▸ Task item:
Write out the records word for word, with no pictures.

- - - -

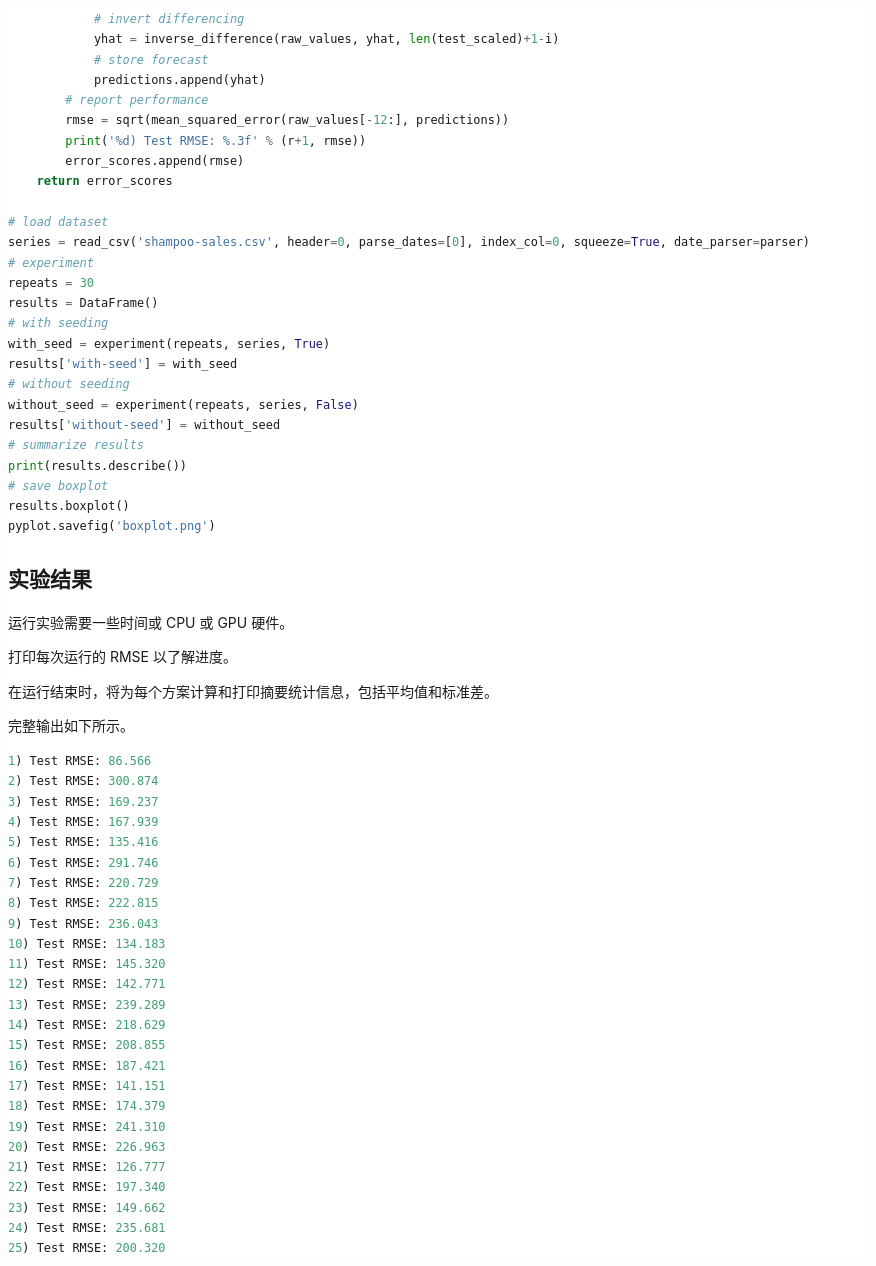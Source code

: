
 ```py
			# invert differencing
			yhat = inverse_difference(raw_values, yhat, len(test_scaled)+1-i)
			# store forecast
			predictions.append(yhat)
		# report performance
		rmse = sqrt(mean_squared_error(raw_values[-12:], predictions))
		print('%d) Test RMSE: %.3f' % (r+1, rmse))
		error_scores.append(rmse)
	return error_scores

# load dataset
series = read_csv('shampoo-sales.csv', header=0, parse_dates=[0], index_col=0, squeeze=True, date_parser=parser)
# experiment
repeats = 30
results = DataFrame()
# with seeding
with_seed = experiment(repeats, series, True)
results['with-seed'] = with_seed
# without seeding
without_seed = experiment(repeats, series, False)
results['without-seed'] = without_seed
# summarize results
print(results.describe())
# save boxplot
results.boxplot()
pyplot.savefig('boxplot.png')
```

## 实验结果

运行实验需要一些时间或 CPU 或 GPU 硬件。

打印每次运行的 RMSE 以了解进度。

在运行结束时，将为每个方案计算和打印摘要统计信息，包括平均值和标准差。

完整输出如下所示。

```py
1) Test RMSE: 86.566
2) Test RMSE: 300.874
3) Test RMSE: 169.237
4) Test RMSE: 167.939
5) Test RMSE: 135.416
6) Test RMSE: 291.746
7) Test RMSE: 220.729
8) Test RMSE: 222.815
9) Test RMSE: 236.043
10) Test RMSE: 134.183
11) Test RMSE: 145.320
12) Test RMSE: 142.771
13) Test RMSE: 239.289
14) Test RMSE: 218.629
15) Test RMSE: 208.855
16) Test RMSE: 187.421
17) Test RMSE: 141.151
18) Test RMSE: 174.379
19) Test RMSE: 241.310
20) Test RMSE: 226.963
21) Test RMSE: 126.777
22) Test RMSE: 197.340
23) Test RMSE: 149.662
24) Test RMSE: 235.681
25) Test RMSE: 200.320
```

- - - -

▸ Solution to the exercise:
Source code

:
 ```py
			# invert differencing
			yhat = inverse_difference(raw_values, yhat, len(test_scaled)+1-i)
			# store forecast
			predictions.append(yhat)
		# report performance
		rmse = sqrt(mean_squared_error(raw_values[-12:], predictions))
		print('%d) Test RMSE: %.3f' % (r+1, rmse))
		error_scores.append(rmse)
	return error_scores

# load dataset
series = read_csv('shampoo-sales.csv', header=0, parse_dates=[0], index_col=0, squeeze=True, date_parser=parser)
# experiment
repeats = 30
results = DataFrame()
# with seeding
with_seed = experiment(repeats, series, True)
results['with-seed'] = with_seed
# without seeding
without_seed = experiment(repeats, series, False)
results['without-seed'] = without_seed
# summarize results
print(results.describe())
# save boxplot
results.boxplot()
pyplot.savefig('boxplot.png')
```

## 实验结果

运行实验需要一些时间或 CPU 或 GPU 硬件。

打印每次运行的 RMSE 以了解进度。

在运行结束时，将为每个方案计算和打印摘要统计信息，包括平均值和标准差。

完整输出如下所示。

```py
1) Test RMSE: 86.566
2) Test RMSE: 300.874
3) Test RMSE: 169.237
4) Test RMSE: 167.939
5) Test RMSE: 135.416
6) Test RMSE: 291.746
7) Test RMSE: 220.729
8) Test RMSE: 222.815
9) Test RMSE: 236.043
10) Test RMSE: 134.183
11) Test RMSE: 145.320
12) Test RMSE: 142.771
13) Test RMSE: 239.289
14) Test RMSE: 218.629
15) Test RMSE: 208.855
16) Test RMSE: 187.421
17) Test RMSE: 141.151
18) Test RMSE: 174.379
19) Test RMSE: 241.310
20) Test RMSE: 226.963
21) Test RMSE: 126.777
22) Test RMSE: 197.340
23) Test RMSE: 149.662
24) Test RMSE: 235.681
25) Test RMSE: 200.320
```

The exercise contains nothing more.